DeZwaan DC, Toogun OA, Echtenkamp FJ, Freeman BC - Nat. Struct. Mol. Biol. (2009)

Bottom Line: We have established an in vitro yeast telomere system in which Stn1-Ten1-unextendable or telomerase-extendable states can be observed.Both assemblies are Cdc13 dependent, as the Cdc13 C-terminal region supports Stn1-Ten1 interactions and the N-terminal region contains a telomerase-activation function.Notably, the yeast Hsp90 chaperone Hsp82 mediates the switch between the telomere capping and extending structures by modulating the DNA binding activity of Cdc13.

View Article: PubMed Central - PubMed

Affiliation: Department of Cell and Developmental Biology, University of Illinois, Urbana-Champaign, Urbana, Illinois, USA.

ABSTRACT
Distinct protein assemblies are nucleated at telomeric DNA to both guard the ends from damage and lengthen the DNA after replication. In yeast, Cdc13 recruits either Stn1-Ten1 to form a protective cap or the telomerase holoenzyme to extend the DNA. We have established an in vitro yeast telomere system in which Stn1-Ten1-unextendable or telomerase-extendable states can be observed. Both assemblies are Cdc13 dependent, as the Cdc13 C-terminal region supports Stn1-Ten1 interactions and the N-terminal region contains a telomerase-activation function.
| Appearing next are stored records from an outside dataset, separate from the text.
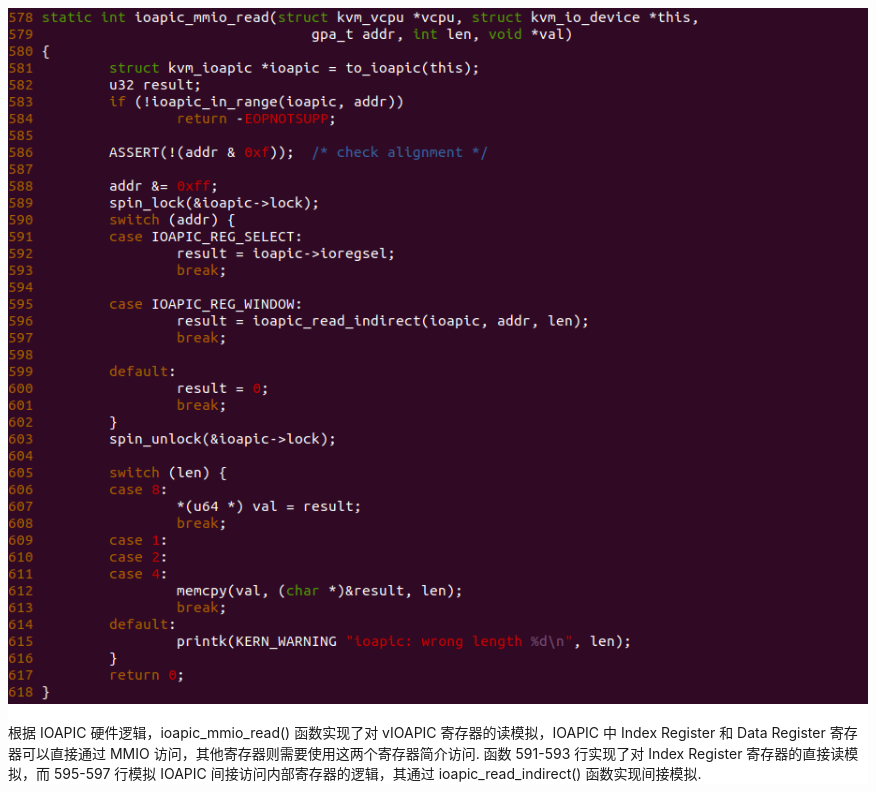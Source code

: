 ![](/assets/PDB/HK/TH001811.png)

根据 IOAPIC 硬件逻辑，ioapic_mmio_read() 函数实现了对 vIOAPIC 寄存器的读模拟，IOAPIC 中 Index Register 和 Data Register 寄存器可以直接通过 MMIO 访问，其他寄存器则需要使用这两个寄存器简介访问. 函数 591-593 行实现了对 Index Register 寄存器的直接读模拟，而 595-597 行模拟 IOAPIC 间接访问内部寄存器的逻辑，其通过 ioapic_read_indirect() 函数实现间接模拟.
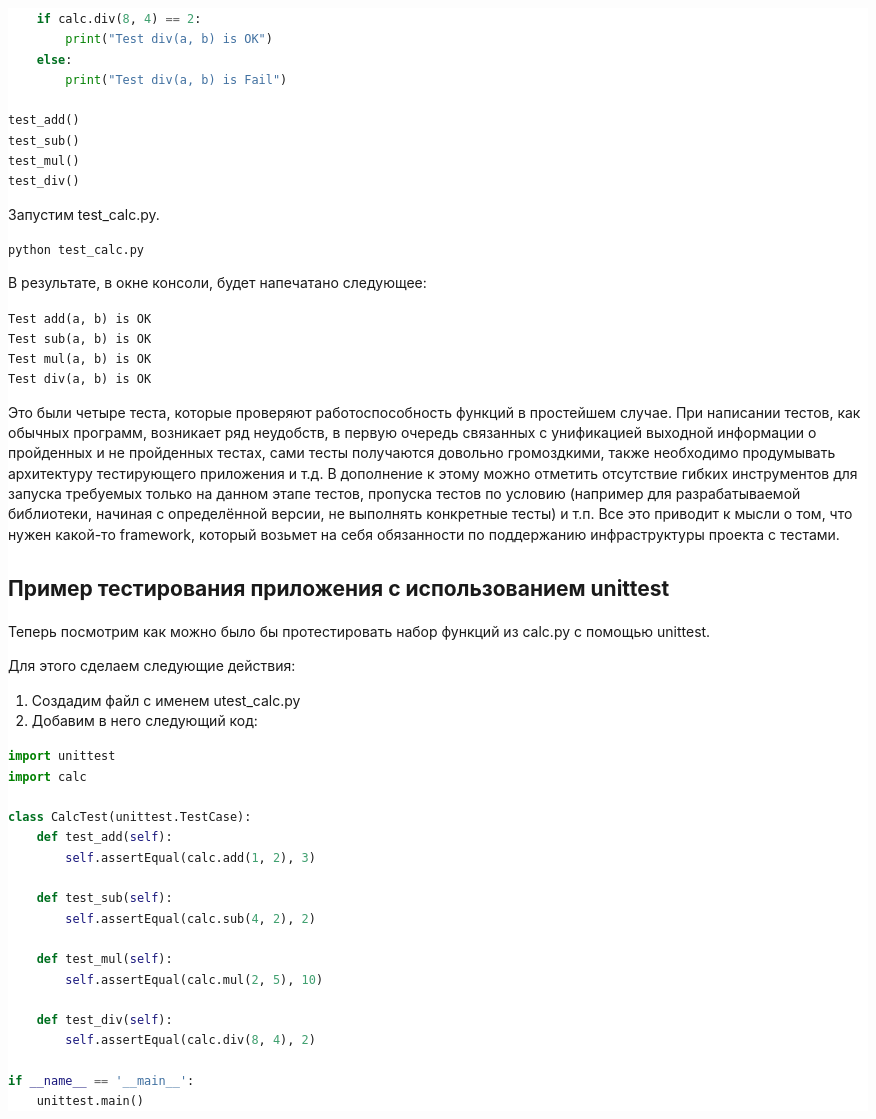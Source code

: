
 ```py
    if calc.div(8, 4) == 2:
        print("Test div(a, b) is OK")
    else:
        print("Test div(a, b) is Fail")       

test_add()
test_sub()
test_mul()
test_div()
```

Запустим test_calc.py.
```
python test_calc.py
```

В результате, в окне консоли, будет напечатано следующее:
```
Test add(a, b) is OK
Test sub(a, b) is OK
Test mul(a, b) is OK
Test div(a, b) is OK
```

Это были четыре теста, которые проверяют работоспособность функций в простейшем случае. При написании тестов, как обычных программ, возникает ряд неудобств, в первую очередь связанных с унификацией выходной информации о пройденных и не пройденных тестах, сами тесты получаются довольно громоздкими, также необходимо продумывать архитектуру тестирующего приложения и т.д. В дополнение к этому можно отметить отсутствие гибких инструментов для запуска требуемых только на данном этапе тестов, пропуска тестов по условию (например для разрабатываемой библиотеки, начиная с определённой версии, не выполнять конкретные тесты) и т.п. Все это приводит к мысли о том, что нужен какой-то framework, который возьмет на себя обязанности по поддержанию инфраструктуры проекта с тестами.

## Пример тестирования приложения с использованием unittest
Теперь посмотрим как можно было бы протестировать набор функций из calc.py с помощью unittest.

Для этого сделаем следующие действия:

1. Создадим файл с именем utest_calc.py
2. Добавим в него следующий код:

```py
import unittest
import calc
 
class CalcTest(unittest.TestCase):
    def test_add(self):
        self.assertEqual(calc.add(1, 2), 3)
        
    def test_sub(self):
        self.assertEqual(calc.sub(4, 2), 2)
        
    def test_mul(self):
        self.assertEqual(calc.mul(2, 5), 10)
        
    def test_div(self):
        self.assertEqual(calc.div(8, 4), 2)
        
if __name__ == '__main__':
    unittest.main()
```
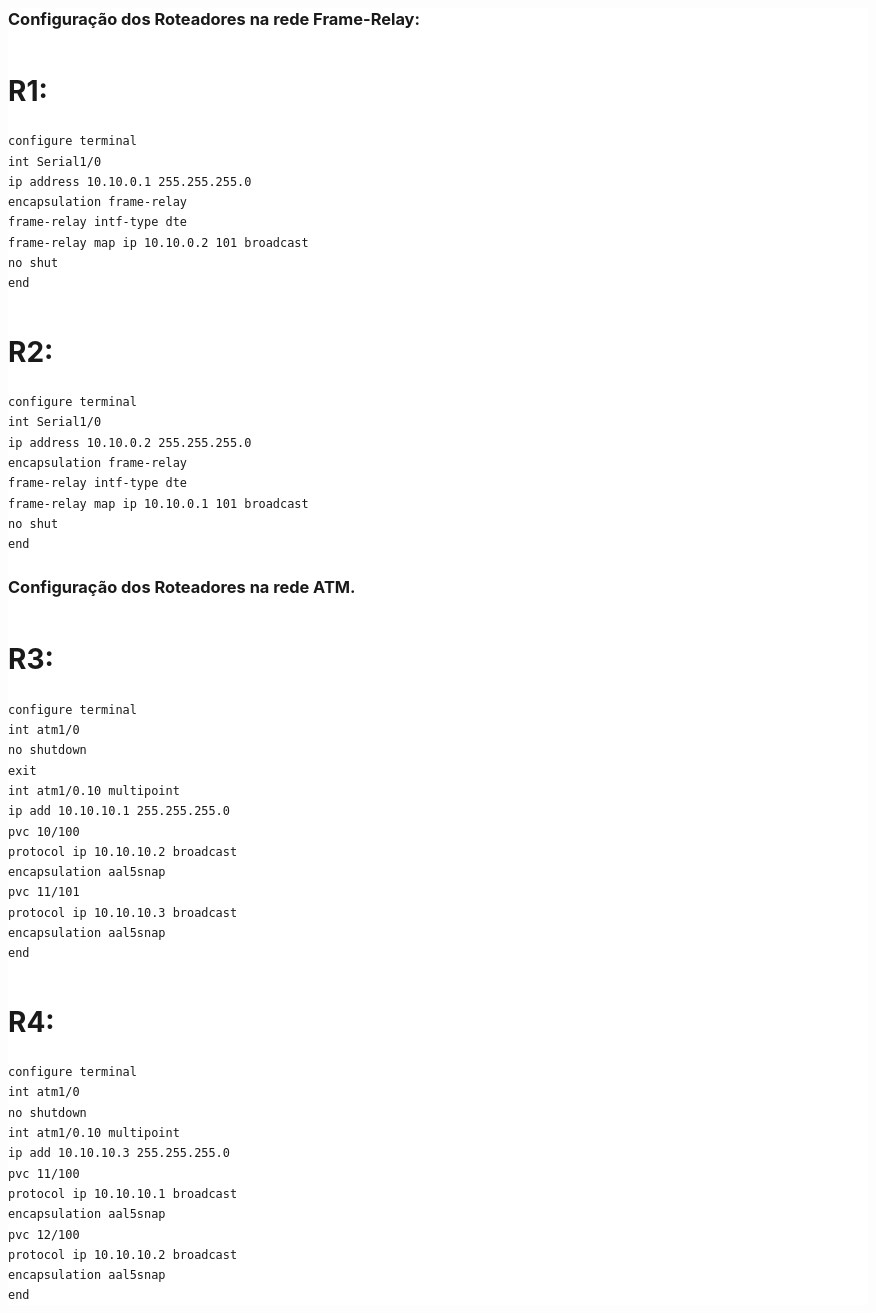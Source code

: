 ### Configuração dos Roteadores na rede Frame-Relay:
# R1:
```
configure terminal
int Serial1/0
ip address 10.10.0.1 255.255.255.0
encapsulation frame-relay
frame-relay intf-type dte
frame-relay map ip 10.10.0.2 101 broadcast
no shut
end
```
# R2:
```
configure terminal
int Serial1/0
ip address 10.10.0.2 255.255.255.0
encapsulation frame-relay
frame-relay intf-type dte
frame-relay map ip 10.10.0.1 101 broadcast
no shut
end
```

### Configuração dos Roteadores na rede ATM.

# R3:
```
configure terminal
int atm1/0
no shutdown
exit
int atm1/0.10 multipoint 
ip add 10.10.10.1 255.255.255.0
pvc 10/100
protocol ip 10.10.10.2 broadcast
encapsulation aal5snap
pvc 11/101
protocol ip 10.10.10.3 broadcast
encapsulation aal5snap
end
```

# R4:
```
configure terminal
int atm1/0
no shutdown
int atm1/0.10 multipoint 
ip add 10.10.10.3 255.255.255.0
pvc 11/100
protocol ip 10.10.10.1 broadcast
encapsulation aal5snap
pvc 12/100
protocol ip 10.10.10.2 broadcast
encapsulation aal5snap
end
```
Notably, the yeast Hsp90 chaperone Hsp82 mediates the switch between the telomere capping and extending structures by modulating the DNA binding activity of Cdc13. Taken together, our data show that the Hsp82 chaperone facilitates telomere DNA maintenance by promoting transitions between two operative complexes and by reducing the potential for binding events that would otherwise block the assembly of downstream structures.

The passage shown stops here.